* [Stored records]

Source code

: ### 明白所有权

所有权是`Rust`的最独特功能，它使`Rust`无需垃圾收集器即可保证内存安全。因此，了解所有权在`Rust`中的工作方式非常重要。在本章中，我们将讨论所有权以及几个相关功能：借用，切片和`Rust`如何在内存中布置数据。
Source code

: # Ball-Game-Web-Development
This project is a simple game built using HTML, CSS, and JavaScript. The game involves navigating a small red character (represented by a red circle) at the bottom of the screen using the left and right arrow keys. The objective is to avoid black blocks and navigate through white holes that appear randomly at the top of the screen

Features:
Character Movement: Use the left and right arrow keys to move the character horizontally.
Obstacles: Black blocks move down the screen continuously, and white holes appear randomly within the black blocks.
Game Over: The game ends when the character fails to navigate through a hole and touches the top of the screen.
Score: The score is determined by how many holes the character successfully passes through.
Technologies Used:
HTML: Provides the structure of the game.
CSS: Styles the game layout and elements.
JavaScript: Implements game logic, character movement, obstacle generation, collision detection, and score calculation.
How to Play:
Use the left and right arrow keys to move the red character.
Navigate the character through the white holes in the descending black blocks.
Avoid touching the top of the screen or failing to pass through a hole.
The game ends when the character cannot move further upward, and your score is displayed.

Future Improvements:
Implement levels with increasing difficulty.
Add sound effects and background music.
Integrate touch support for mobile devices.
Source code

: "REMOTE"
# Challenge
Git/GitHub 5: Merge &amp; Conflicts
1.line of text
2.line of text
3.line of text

* [EXERCISE DIRECTIONS] I'd like the records returned exactly as they were written, please.

* [ANSWER BELOW]
Source code

: ### 明白所有权

所有权是`Rust`的最独特功能，它使`Rust`无需垃圾收集器即可保证内存安全。因此，了解所有权在`Rust`中的工作方式非常重要。在本章中，我们将讨论所有权以及几个相关功能：借用，切片和`Rust`如何在内存中布置数据。
Source code

: # Ball-Game-Web-Development
This project is a simple game built using HTML, CSS, and JavaScript. The game involves navigating a small red character (represented by a red circle) at the bottom of the screen using the left and right arrow keys. The objective is to avoid black blocks and navigate through white holes that appear randomly at the top of the screen

Features:
Character Movement: Use the left and right arrow keys to move the character horizontally.
Obstacles: Black blocks move down the screen continuously, and white holes appear randomly within the black blocks.
Game Over: The game ends when the character fails to navigate through a hole and touches the top of the screen.
Score: The score is determined by how many holes the character successfully passes through.
Technologies Used:
HTML: Provides the structure of the game.
CSS: Styles the game layout and elements.
JavaScript: Implements game logic, character movement, obstacle generation, collision detection, and score calculation.
How to Play:
Use the left and right arrow keys to move the red character.
Navigate the character through the white holes in the descending black blocks.
Avoid touching the top of the screen or failing to pass through a hole.
The game ends when the character cannot move further upward, and your score is displayed.

Future Improvements:
Implement levels with increasing difficulty.
Add sound effects and background music.
Integrate touch support for mobile devices.
Source code

: "REMOTE"
# Challenge
Git/GitHub 5: Merge &amp; Conflicts
1.line of text
2.line of text
3.line of text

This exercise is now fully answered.